Inteligência Artificial e Políticas Públicas 

 Ao longo da conversa, Viviane foi perguntada sobre a interferência da inteligência artificial dentro do mercado audiovisual. Ao que ela respondeu com “duas identidades: uma de advogada e outra de artista”. A primeira é de defesa da regulamentação da tecnologia para que seja possível manter os direitos preservados dos autores, e a segunda, de forma direta, diz não ter medo algum da IA. “Me instiga tentar entender o funcionamento da IA, eu não tenho nenhum tipo de fobia. Até mesmo porque o mercado muda e se transforma todos os dias. Quero ser amiga dessa tecnologia, mas, claro, desde que haja regulação”, pondera. 

 Como criadora e defensora das políticas públicas do setor, Viviane relembra que sem elas seu filme não existiria, além de outros que foram importantes para a cena cinematográfica brasileira recente. “Um Dia com Jerusa nasceu a partir de uma política pública afirmativa da Secretaria do Audiovisual (SAV), da Ancine, na mesma época em que Marte Um, do Gabriel Martins, e Cabeça de Nêgo, de Déo Cardoso, também foram contemplados. É inegável que foram filmes que projetaram as nossas carreiras. Está aí a importância de ações como essa”. 

 No final da apresentação, a cineasta apontou dois desafios enfrentados diariamente pelo setor: a regulamentação do streaming, por defender que os direitos patrimonialistas da obra fiquem com o autor brasileiro e não com a plataforma estrangeira, e o enfrentamento à ‘pejotização’ do audiovisual. “Se você não está em um set de filmagem, não há nenhum direito que te dê seguridade”. E completa: “Eu desejo que as pessoas enfrentem esses problemas com a mesma energia que torcem para o cinema brasileiro no Oscar”.   

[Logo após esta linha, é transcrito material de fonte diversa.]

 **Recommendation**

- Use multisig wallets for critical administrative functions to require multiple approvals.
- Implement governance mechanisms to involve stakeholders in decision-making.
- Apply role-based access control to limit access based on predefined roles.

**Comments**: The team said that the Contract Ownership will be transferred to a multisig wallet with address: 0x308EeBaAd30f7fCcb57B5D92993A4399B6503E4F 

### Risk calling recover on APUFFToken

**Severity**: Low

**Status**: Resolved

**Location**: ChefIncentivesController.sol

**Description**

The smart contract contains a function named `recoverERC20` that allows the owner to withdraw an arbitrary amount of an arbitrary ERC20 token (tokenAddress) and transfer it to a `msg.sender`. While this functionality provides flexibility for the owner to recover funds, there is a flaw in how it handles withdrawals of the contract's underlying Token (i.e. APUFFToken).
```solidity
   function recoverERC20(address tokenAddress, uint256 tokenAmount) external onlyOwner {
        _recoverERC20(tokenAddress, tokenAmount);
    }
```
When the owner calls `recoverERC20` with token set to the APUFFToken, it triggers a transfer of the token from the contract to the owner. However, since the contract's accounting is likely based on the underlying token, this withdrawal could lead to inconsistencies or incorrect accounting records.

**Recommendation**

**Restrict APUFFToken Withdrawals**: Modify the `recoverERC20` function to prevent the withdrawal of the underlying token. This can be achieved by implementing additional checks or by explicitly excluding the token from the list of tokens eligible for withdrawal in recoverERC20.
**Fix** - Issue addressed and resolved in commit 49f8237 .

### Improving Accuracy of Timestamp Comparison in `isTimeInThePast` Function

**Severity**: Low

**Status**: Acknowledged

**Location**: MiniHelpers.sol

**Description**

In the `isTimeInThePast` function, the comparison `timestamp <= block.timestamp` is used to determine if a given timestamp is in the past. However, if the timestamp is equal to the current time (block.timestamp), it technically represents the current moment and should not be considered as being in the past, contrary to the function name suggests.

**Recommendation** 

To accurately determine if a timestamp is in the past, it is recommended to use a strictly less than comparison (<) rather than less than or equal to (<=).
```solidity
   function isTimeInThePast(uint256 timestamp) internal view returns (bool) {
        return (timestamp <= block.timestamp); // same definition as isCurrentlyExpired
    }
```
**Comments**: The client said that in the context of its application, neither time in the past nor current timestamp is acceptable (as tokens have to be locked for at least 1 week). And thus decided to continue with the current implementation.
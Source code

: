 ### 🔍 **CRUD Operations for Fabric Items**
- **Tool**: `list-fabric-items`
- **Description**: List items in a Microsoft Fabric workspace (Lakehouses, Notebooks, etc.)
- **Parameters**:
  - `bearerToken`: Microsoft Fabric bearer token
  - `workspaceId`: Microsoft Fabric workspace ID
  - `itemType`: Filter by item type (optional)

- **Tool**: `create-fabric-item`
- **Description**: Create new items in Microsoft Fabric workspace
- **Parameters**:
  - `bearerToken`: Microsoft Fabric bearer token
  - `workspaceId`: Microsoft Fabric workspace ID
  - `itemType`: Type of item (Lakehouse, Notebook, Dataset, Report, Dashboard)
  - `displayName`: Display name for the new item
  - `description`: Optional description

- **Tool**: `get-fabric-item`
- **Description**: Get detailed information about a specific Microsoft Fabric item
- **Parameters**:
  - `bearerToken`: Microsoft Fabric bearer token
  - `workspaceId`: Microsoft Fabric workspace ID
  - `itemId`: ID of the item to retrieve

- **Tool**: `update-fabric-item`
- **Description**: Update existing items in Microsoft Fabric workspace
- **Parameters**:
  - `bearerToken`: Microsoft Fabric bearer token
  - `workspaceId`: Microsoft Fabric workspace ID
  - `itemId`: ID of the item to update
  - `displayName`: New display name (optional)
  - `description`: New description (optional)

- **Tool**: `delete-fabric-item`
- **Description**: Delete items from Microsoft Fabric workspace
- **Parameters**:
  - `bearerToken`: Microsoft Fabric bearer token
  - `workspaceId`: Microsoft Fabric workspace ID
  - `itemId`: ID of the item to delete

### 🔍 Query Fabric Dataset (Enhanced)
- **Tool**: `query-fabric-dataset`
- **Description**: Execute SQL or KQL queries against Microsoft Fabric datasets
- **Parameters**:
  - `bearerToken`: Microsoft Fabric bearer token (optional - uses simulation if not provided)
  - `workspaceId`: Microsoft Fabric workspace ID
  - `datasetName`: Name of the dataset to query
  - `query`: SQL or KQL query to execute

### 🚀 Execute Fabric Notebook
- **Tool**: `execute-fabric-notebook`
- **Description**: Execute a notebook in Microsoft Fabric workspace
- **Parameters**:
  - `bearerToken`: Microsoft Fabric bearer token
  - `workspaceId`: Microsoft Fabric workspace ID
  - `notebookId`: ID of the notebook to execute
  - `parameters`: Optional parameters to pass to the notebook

 Viviane ainda deixou uma dica final para os convidados: “Siga acreditando na sua própria criatividade e intuição. A cena independente não tem uma receita de bolo, e isso exige energia para se conectar com pessoas comprometidas com as histórias que vocês estão dispostos a contar e a ser critivo no garimpo de oportunidades”. 

 Sobre sonhos e desejos, até porque a conversa começou em clima de retrospectiva, a cineasta compartilhou a sua utopia: “que todas as pessoas que estão nessa sala consigam contribuir para que a gente tenha um audiovisual cada vez mais potente e pujante”.